* Exercise details
In your reply, repeat every entry exactly and skip over each picture.

-- Extracted records follows --

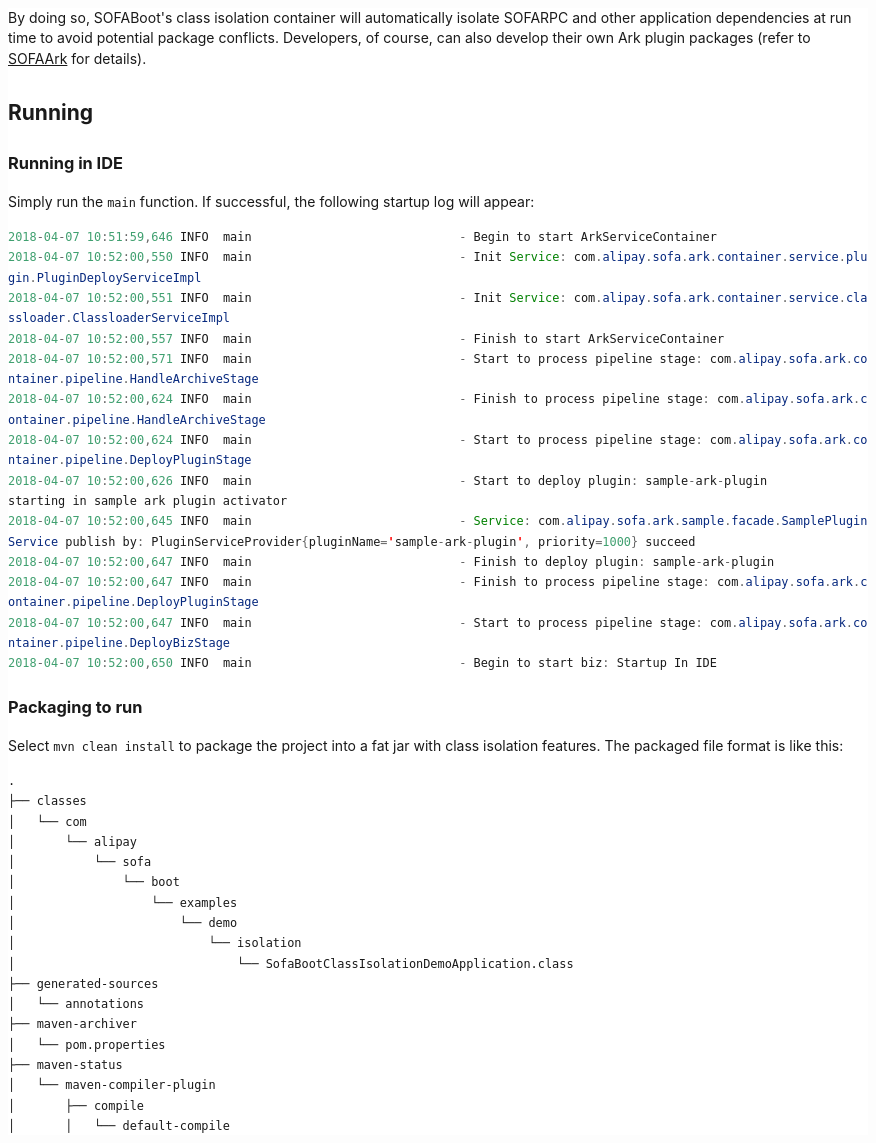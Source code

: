 By doing so, SOFABoot's class isolation container will automatically isolate SOFARPC and other application dependencies at run time to avoid potential package conflicts. Developers, of course, can also develop their own Ark plugin packages (refer to [SOFAArk](https://github.com/sofastack/sofa-Ark) for details).


## Running

### Running in IDE

Simply run the `main` function. If successful, the following startup log will appear:

```java
2018-04-07 10:51:59,646 INFO  main                             - Begin to start ArkServiceContainer
2018-04-07 10:52:00,550 INFO  main                             - Init Service: com.alipay.sofa.ark.container.service.plugin.PluginDeployServiceImpl
2018-04-07 10:52:00,551 INFO  main                             - Init Service: com.alipay.sofa.ark.container.service.classloader.ClassloaderServiceImpl
2018-04-07 10:52:00,557 INFO  main                             - Finish to start ArkServiceContainer
2018-04-07 10:52:00,571 INFO  main                             - Start to process pipeline stage: com.alipay.sofa.ark.container.pipeline.HandleArchiveStage
2018-04-07 10:52:00,624 INFO  main                             - Finish to process pipeline stage: com.alipay.sofa.ark.container.pipeline.HandleArchiveStage
2018-04-07 10:52:00,624 INFO  main                             - Start to process pipeline stage: com.alipay.sofa.ark.container.pipeline.DeployPluginStage
2018-04-07 10:52:00,626 INFO  main                             - Start to deploy plugin: sample-ark-plugin
starting in sample ark plugin activator
2018-04-07 10:52:00,645 INFO  main                             - Service: com.alipay.sofa.ark.sample.facade.SamplePluginService publish by: PluginServiceProvider{pluginName='sample-ark-plugin', priority=1000} succeed
2018-04-07 10:52:00,647 INFO  main                             - Finish to deploy plugin: sample-ark-plugin
2018-04-07 10:52:00,647 INFO  main                             - Finish to process pipeline stage: com.alipay.sofa.ark.container.pipeline.DeployPluginStage
2018-04-07 10:52:00,647 INFO  main                             - Start to process pipeline stage: com.alipay.sofa.ark.container.pipeline.DeployBizStage
2018-04-07 10:52:00,650 INFO  main                             - Begin to start biz: Startup In IDE
```

### Packaging to run

Select `mvn clean install` to package the project into a fat jar with class isolation features. The packaged file format is like this:

```
.
├── classes
│   └── com
│       └── alipay
│           └── sofa
│               └── boot
│                   └── examples
│                       └── demo
│                           └── isolation
│                               └── SofaBootClassIsolationDemoApplication.class
├── generated-sources
│   └── annotations
├── maven-archiver
│   └── pom.properties
├── maven-status
│   └── maven-compiler-plugin
│       ├── compile
│       │   └── default-compile
```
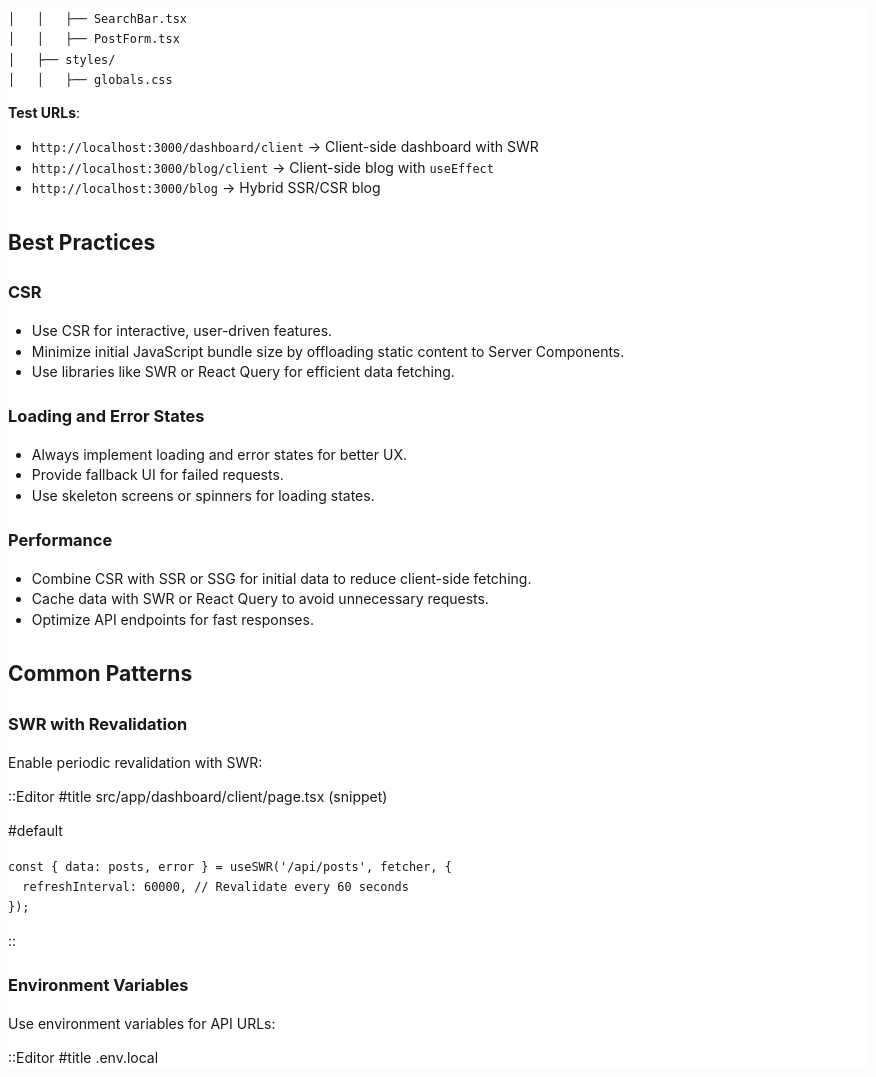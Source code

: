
 ```
│   │   ├── SearchBar.tsx
│   │   ├── PostForm.tsx
│   ├── styles/
│   │   ├── globals.css
```

**Test URLs**:
- `http://localhost:3000/dashboard/client` → Client-side dashboard with SWR
- `http://localhost:3000/blog/client` → Client-side blog with `useEffect`
- `http://localhost:3000/blog` → Hybrid SSR/CSR blog

## Best Practices

### CSR
- Use CSR for interactive, user-driven features.
- Minimize initial JavaScript bundle size by offloading static content to Server Components.
- Use libraries like SWR or React Query for efficient data fetching.

### Loading and Error States
- Always implement loading and error states for better UX.
- Provide fallback UI for failed requests.
- Use skeleton screens or spinners for loading states.

### Performance
- Combine CSR with SSR or SSG for initial data to reduce client-side fetching.
- Cache data with SWR or React Query to avoid unnecessary requests.
- Optimize API endpoints for fast responses.

## Common Patterns

### SWR with Revalidation
Enable periodic revalidation with SWR:

::Editor
#title
src/app/dashboard/client/page.tsx (snippet)

#default

```tsx
const { data: posts, error } = useSWR('/api/posts', fetcher, {
  refreshInterval: 60000, // Revalidate every 60 seconds
});
```

::

### Environment Variables
Use environment variables for API URLs:

::Editor
#title
.env.local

-- Extracted records concluded --

* The answer
Source code

: By doing so, SOFABoot's class isolation container will automatically isolate SOFARPC and other application dependencies at run time to avoid potential package conflicts. Developers, of course, can also develop their own Ark plugin packages (refer to [SOFAArk](https://github.com/sofastack/sofa-Ark) for details).


## Running

### Running in IDE

Simply run the `main` function. If successful, the following startup log will appear:

```java
2018-04-07 10:51:59,646 INFO  main                             - Begin to start ArkServiceContainer
2018-04-07 10:52:00,550 INFO  main                             - Init Service: com.alipay.sofa.ark.container.service.plugin.PluginDeployServiceImpl
2018-04-07 10:52:00,551 INFO  main                             - Init Service: com.alipay.sofa.ark.container.service.classloader.ClassloaderServiceImpl
2018-04-07 10:52:00,557 INFO  main                             - Finish to start ArkServiceContainer
2018-04-07 10:52:00,571 INFO  main                             - Start to process pipeline stage: com.alipay.sofa.ark.container.pipeline.HandleArchiveStage
2018-04-07 10:52:00,624 INFO  main                             - Finish to process pipeline stage: com.alipay.sofa.ark.container.pipeline.HandleArchiveStage
2018-04-07 10:52:00,624 INFO  main                             - Start to process pipeline stage: com.alipay.sofa.ark.container.pipeline.DeployPluginStage
2018-04-07 10:52:00,626 INFO  main                             - Start to deploy plugin: sample-ark-plugin
starting in sample ark plugin activator
2018-04-07 10:52:00,645 INFO  main                             - Service: com.alipay.sofa.ark.sample.facade.SamplePluginService publish by: PluginServiceProvider{pluginName='sample-ark-plugin', priority=1000} succeed
2018-04-07 10:52:00,647 INFO  main                             - Finish to deploy plugin: sample-ark-plugin
2018-04-07 10:52:00,647 INFO  main                             - Finish to process pipeline stage: com.alipay.sofa.ark.container.pipeline.DeployPluginStage
2018-04-07 10:52:00,647 INFO  main                             - Start to process pipeline stage: com.alipay.sofa.ark.container.pipeline.DeployBizStage
2018-04-07 10:52:00,650 INFO  main                             - Begin to start biz: Startup In IDE
```

### Packaging to run

Select `mvn clean install` to package the project into a fat jar with class isolation features. The packaged file format is like this:

```
.
├── classes
│   └── com
│       └── alipay
│           └── sofa
│               └── boot
│                   └── examples
│                       └── demo
│                           └── isolation
│                               └── SofaBootClassIsolationDemoApplication.class
├── generated-sources
│   └── annotations
├── maven-archiver
│   └── pom.properties
├── maven-status
│   └── maven-compiler-plugin
│       ├── compile
│       │   └── default-compile
```
Source code

:
 ```
│   │   ├── SearchBar.tsx
│   │   ├── PostForm.tsx
│   ├── styles/
│   │   ├── globals.css
```

**Test URLs**:
- `http://localhost:3000/dashboard/client` → Client-side dashboard with SWR
- `http://localhost:3000/blog/client` → Client-side blog with `useEffect`
- `http://localhost:3000/blog` → Hybrid SSR/CSR blog

## Best Practices

### CSR
- Use CSR for interactive, user-driven features.
- Minimize initial JavaScript bundle size by offloading static content to Server Components.
- Use libraries like SWR or React Query for efficient data fetching.

### Loading and Error States
- Always implement loading and error states for better UX.
- Provide fallback UI for failed requests.
- Use skeleton screens or spinners for loading states.

### Performance
- Combine CSR with SSR or SSG for initial data to reduce client-side fetching.
- Cache data with SWR or React Query to avoid unnecessary requests.
- Optimize API endpoints for fast responses.

## Common Patterns

### SWR with Revalidation
Enable periodic revalidation with SWR:

::Editor
#title
src/app/dashboard/client/page.tsx (snippet)

#default

```tsx
const { data: posts, error } = useSWR('/api/posts', fetcher, {
  refreshInterval: 60000, // Revalidate every 60 seconds
});
```

::

### Environment Variables
Use environment variables for API URLs:

::Editor
#title
.env.local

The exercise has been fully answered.